*Exercise*:
Below are the records; copy exactly the stretch from the line containing "Edit the Route rules." through the line containing "Click the **Resource", both ends included, and nothing else.

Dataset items
=== Section Start ===

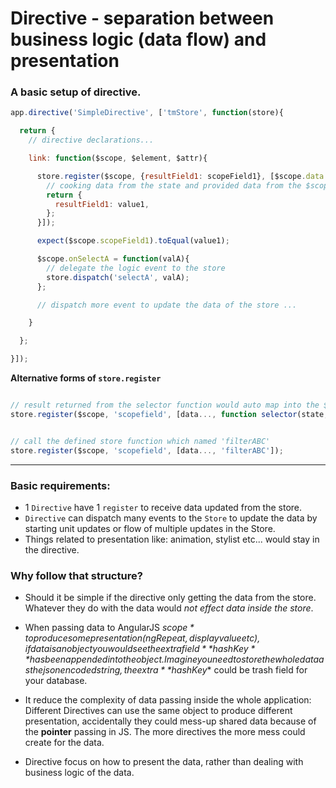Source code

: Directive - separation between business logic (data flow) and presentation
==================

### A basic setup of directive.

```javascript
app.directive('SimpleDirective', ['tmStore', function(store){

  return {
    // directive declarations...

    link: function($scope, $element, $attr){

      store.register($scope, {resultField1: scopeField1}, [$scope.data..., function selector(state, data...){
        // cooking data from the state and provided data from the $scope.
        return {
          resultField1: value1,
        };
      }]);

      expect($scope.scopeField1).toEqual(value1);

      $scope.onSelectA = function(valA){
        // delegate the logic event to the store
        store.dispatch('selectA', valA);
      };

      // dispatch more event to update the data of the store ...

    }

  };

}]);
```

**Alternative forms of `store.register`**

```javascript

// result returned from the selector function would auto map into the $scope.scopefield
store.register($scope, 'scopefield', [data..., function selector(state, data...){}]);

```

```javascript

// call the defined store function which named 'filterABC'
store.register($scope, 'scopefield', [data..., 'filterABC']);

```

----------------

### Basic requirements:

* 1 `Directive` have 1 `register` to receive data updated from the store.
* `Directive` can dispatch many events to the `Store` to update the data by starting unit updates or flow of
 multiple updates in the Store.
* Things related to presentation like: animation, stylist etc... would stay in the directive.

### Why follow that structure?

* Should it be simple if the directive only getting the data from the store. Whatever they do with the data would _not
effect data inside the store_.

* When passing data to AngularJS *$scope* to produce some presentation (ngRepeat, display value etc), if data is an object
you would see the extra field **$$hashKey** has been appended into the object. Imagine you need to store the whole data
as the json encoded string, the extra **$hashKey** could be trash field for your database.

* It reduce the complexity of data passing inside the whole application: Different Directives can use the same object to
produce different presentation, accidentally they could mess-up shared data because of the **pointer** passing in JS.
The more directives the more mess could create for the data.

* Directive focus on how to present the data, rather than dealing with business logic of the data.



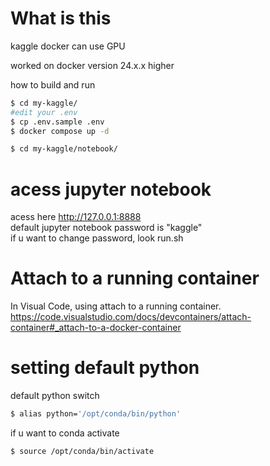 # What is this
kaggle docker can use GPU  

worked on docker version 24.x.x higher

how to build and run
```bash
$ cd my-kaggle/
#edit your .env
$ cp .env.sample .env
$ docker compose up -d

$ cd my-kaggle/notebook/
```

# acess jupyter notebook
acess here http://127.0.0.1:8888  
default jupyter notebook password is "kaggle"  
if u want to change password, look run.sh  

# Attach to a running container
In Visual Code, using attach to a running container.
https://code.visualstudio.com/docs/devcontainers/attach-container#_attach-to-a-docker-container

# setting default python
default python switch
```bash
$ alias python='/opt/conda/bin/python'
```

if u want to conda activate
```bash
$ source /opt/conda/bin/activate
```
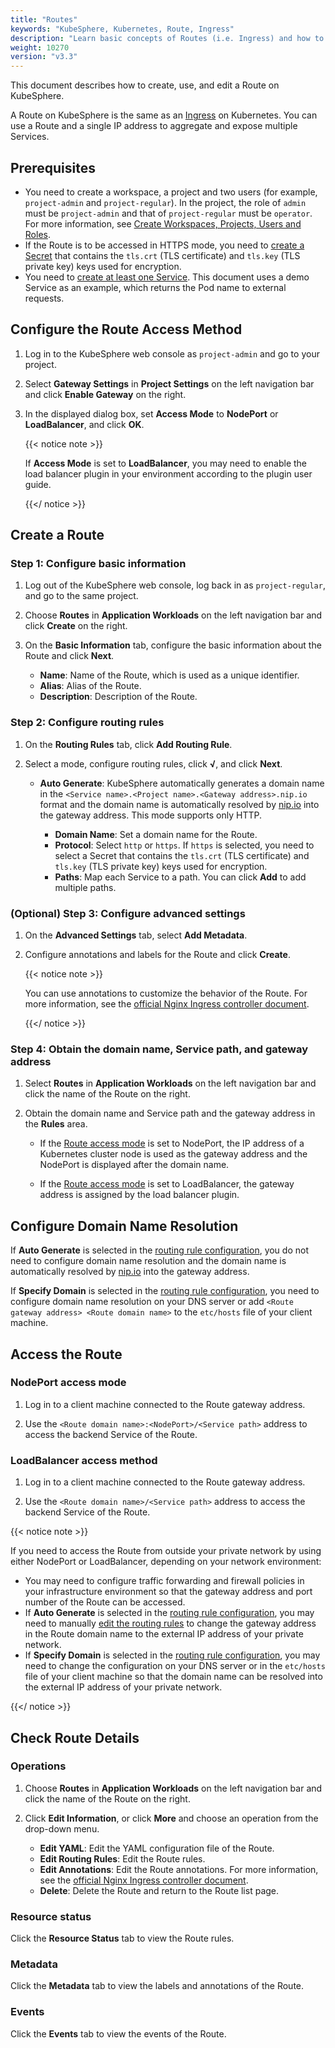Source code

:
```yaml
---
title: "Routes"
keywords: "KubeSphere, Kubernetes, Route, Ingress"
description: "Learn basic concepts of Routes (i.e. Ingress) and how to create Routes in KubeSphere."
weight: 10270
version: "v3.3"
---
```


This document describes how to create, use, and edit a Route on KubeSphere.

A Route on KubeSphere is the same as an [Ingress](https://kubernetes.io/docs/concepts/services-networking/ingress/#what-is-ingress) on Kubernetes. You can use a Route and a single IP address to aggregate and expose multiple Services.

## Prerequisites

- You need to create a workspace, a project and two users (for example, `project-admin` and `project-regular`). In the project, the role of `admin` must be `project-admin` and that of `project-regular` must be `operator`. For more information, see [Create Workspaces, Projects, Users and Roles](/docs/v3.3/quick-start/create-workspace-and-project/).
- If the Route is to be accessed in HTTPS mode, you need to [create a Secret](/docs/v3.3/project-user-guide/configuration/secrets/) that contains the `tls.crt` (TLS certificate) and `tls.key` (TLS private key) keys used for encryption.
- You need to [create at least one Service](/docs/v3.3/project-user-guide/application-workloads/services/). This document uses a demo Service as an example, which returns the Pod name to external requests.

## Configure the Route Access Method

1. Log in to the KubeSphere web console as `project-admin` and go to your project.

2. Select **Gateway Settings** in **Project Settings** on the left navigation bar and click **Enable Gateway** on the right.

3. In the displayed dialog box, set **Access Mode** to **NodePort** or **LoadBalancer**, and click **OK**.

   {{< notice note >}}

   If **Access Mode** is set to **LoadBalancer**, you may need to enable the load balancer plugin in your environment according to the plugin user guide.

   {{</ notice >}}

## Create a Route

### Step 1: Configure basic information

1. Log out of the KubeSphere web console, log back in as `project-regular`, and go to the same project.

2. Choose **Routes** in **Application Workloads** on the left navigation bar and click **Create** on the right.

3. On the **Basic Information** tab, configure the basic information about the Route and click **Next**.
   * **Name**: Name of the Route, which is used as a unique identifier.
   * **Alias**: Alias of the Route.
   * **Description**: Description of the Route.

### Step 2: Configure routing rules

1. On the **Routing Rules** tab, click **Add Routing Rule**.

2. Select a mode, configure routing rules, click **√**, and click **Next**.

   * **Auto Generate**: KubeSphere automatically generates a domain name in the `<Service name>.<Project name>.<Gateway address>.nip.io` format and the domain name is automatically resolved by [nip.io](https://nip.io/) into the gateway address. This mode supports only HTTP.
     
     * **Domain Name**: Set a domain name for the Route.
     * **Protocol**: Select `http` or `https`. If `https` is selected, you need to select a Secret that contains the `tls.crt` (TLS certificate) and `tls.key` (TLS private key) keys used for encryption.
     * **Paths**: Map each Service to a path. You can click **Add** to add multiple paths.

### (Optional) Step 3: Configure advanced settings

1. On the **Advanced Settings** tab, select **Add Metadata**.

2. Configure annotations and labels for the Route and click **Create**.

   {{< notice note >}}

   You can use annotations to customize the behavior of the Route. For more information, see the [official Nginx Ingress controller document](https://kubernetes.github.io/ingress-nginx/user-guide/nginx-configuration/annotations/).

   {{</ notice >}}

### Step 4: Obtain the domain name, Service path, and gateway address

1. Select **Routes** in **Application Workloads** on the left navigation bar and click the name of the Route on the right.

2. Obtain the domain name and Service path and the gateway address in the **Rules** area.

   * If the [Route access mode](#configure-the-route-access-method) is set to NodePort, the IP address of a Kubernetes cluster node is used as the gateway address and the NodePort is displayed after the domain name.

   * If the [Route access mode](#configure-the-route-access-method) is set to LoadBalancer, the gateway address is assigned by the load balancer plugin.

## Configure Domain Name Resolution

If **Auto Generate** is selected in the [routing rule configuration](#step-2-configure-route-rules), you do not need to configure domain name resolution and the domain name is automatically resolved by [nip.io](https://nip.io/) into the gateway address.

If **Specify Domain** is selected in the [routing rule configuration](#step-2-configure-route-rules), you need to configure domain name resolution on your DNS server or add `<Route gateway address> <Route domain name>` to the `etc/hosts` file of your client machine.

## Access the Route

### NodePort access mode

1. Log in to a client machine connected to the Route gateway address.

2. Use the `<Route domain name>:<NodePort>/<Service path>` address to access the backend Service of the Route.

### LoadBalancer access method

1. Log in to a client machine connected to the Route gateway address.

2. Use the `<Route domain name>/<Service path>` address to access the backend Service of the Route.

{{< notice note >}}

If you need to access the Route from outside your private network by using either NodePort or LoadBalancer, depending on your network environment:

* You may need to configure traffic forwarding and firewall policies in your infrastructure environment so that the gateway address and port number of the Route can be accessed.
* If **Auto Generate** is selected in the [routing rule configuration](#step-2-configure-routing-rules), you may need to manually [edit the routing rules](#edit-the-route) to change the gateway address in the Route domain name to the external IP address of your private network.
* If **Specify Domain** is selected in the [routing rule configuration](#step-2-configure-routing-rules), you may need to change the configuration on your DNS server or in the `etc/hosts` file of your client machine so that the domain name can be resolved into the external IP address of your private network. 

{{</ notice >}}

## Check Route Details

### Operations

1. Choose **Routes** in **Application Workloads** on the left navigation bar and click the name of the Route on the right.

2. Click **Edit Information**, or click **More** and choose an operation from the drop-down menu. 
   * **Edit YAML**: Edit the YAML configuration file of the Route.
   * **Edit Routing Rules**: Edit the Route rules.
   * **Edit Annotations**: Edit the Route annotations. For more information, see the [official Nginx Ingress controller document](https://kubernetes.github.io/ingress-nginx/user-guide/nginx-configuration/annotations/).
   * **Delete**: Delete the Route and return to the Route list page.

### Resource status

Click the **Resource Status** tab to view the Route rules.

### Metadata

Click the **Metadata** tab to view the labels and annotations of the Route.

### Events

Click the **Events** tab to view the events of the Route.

=== Section End ===
=== Section Start ===

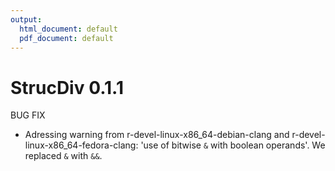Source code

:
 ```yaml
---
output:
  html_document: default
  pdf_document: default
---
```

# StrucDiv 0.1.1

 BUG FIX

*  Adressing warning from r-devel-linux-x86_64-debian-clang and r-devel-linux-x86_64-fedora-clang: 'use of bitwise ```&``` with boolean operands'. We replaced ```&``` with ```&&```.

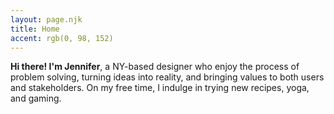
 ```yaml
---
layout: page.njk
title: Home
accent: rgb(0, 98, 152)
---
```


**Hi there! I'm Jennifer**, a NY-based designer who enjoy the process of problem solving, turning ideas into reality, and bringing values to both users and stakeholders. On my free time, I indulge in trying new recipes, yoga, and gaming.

=== Section End ===

*Solution*:
   * **Edit Routing Rules**: Edit the Route rules.
   * **Edit Annotations**: Edit the Route annotations. For more information, see the [official Nginx Ingress controller document](https://kubernetes.github.io/ingress-nginx/user-guide/nginx-configuration/annotations/).
   * **Delete**: Delete the Route and return to the Route list page.

### Resource status

Click the **Resource Status** tab to view the Route rules.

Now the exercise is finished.